Saved data entries -
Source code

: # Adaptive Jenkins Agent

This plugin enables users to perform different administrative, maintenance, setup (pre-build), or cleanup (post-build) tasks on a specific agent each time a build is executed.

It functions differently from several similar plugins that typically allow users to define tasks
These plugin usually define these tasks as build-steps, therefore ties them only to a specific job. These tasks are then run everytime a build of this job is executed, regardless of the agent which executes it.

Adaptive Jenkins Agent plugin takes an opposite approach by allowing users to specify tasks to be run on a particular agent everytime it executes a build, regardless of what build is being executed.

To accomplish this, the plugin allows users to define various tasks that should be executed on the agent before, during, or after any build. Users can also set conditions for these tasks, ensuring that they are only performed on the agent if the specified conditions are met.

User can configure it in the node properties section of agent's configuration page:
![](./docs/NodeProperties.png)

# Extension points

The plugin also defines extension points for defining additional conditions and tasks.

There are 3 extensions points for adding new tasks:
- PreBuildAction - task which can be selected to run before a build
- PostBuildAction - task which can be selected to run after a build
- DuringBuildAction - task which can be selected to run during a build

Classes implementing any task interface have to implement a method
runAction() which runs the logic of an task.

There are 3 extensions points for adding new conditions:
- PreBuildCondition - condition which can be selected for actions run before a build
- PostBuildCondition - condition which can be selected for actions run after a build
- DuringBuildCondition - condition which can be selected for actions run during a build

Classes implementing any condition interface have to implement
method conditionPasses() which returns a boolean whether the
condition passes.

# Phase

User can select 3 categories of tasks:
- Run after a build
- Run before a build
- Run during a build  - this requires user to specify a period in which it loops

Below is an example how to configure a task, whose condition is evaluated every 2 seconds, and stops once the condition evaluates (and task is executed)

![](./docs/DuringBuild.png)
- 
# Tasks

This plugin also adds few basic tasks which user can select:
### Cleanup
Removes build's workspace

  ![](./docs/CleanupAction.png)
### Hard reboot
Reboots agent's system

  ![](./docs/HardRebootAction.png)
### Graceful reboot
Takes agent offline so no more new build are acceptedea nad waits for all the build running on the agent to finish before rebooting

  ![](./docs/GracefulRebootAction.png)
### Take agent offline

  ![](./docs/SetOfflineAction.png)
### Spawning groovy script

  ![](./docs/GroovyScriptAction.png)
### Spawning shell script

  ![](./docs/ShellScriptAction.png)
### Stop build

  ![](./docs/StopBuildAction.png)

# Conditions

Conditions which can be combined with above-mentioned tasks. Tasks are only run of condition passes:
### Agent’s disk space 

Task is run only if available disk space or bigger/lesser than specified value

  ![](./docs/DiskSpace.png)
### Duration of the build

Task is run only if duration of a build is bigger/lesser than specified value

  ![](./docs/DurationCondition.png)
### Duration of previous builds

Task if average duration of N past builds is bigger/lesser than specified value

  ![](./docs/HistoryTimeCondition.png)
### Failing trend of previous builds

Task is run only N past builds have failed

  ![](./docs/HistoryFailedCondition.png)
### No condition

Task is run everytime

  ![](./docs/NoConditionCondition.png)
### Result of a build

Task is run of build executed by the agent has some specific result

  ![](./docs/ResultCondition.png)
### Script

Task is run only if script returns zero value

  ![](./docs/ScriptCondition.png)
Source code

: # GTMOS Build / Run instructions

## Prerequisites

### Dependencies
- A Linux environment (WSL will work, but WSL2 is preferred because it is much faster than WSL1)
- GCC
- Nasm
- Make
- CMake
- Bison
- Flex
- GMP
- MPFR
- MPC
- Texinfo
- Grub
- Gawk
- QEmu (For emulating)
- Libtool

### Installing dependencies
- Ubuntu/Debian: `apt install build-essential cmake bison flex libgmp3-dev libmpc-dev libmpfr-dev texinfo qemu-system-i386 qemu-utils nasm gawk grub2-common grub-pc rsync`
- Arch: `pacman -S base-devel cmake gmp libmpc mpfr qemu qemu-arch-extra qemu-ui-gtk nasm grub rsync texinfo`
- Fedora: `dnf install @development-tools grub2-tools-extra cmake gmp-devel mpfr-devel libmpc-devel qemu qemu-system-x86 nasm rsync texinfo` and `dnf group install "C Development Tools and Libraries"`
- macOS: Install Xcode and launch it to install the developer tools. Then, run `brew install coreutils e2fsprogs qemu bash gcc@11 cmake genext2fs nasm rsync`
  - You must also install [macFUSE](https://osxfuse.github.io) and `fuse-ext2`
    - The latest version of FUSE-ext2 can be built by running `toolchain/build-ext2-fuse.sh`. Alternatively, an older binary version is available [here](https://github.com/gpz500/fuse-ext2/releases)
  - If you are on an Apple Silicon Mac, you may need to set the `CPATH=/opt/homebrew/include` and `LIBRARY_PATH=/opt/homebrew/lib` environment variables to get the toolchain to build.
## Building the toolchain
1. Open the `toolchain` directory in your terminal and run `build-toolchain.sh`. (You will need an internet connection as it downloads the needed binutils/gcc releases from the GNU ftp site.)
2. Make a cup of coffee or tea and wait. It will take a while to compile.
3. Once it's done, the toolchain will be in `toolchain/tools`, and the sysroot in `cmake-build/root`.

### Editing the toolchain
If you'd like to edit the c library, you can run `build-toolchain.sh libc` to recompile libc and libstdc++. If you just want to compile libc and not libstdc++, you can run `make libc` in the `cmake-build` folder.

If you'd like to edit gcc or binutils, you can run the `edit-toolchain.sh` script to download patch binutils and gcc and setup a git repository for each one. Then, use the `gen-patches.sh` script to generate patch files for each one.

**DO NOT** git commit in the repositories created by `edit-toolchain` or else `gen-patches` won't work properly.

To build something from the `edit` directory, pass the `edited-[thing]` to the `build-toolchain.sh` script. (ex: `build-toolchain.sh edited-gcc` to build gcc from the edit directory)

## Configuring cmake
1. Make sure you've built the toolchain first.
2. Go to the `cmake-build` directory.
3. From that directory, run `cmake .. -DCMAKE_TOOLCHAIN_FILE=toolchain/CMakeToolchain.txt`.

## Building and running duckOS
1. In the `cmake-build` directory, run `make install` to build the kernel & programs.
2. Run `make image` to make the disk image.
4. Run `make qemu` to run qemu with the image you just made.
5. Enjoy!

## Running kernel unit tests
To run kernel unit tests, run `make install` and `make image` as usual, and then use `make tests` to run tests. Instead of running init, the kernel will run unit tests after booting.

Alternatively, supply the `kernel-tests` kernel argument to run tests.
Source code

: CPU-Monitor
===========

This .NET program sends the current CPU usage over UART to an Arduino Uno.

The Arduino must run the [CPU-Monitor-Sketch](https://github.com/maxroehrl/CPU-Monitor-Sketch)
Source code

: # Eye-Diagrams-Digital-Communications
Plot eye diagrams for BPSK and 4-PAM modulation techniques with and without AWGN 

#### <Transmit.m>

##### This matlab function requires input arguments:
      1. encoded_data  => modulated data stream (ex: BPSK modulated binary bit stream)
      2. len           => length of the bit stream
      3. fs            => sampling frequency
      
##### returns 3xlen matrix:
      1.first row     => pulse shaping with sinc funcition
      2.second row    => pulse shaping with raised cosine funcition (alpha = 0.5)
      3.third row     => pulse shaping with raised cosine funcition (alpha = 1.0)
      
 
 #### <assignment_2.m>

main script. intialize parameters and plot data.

Prompt - Each line from the beginning of the entries to the line with "Adaptive Jenkins Agent plugin" must be repeated exactly, with both end lines kept and no other lines given.

Written answer -
Source code

: # Adaptive Jenkins Agent

This plugin enables users to perform different administrative, maintenance, setup (pre-build), or cleanup (post-build) tasks on a specific agent each time a build is executed.

It functions differently from several similar plugins that typically allow users to define tasks
These plugin usually define these tasks as build-steps, therefore ties them only to a specific job. These tasks are then run everytime a build of this job is executed, regardless of the agent which executes it.

Adaptive Jenkins Agent plugin takes an opposite approach by allowing users to specify tasks to be run on a particular agent everytime it executes a build, regardless of what build is being executed.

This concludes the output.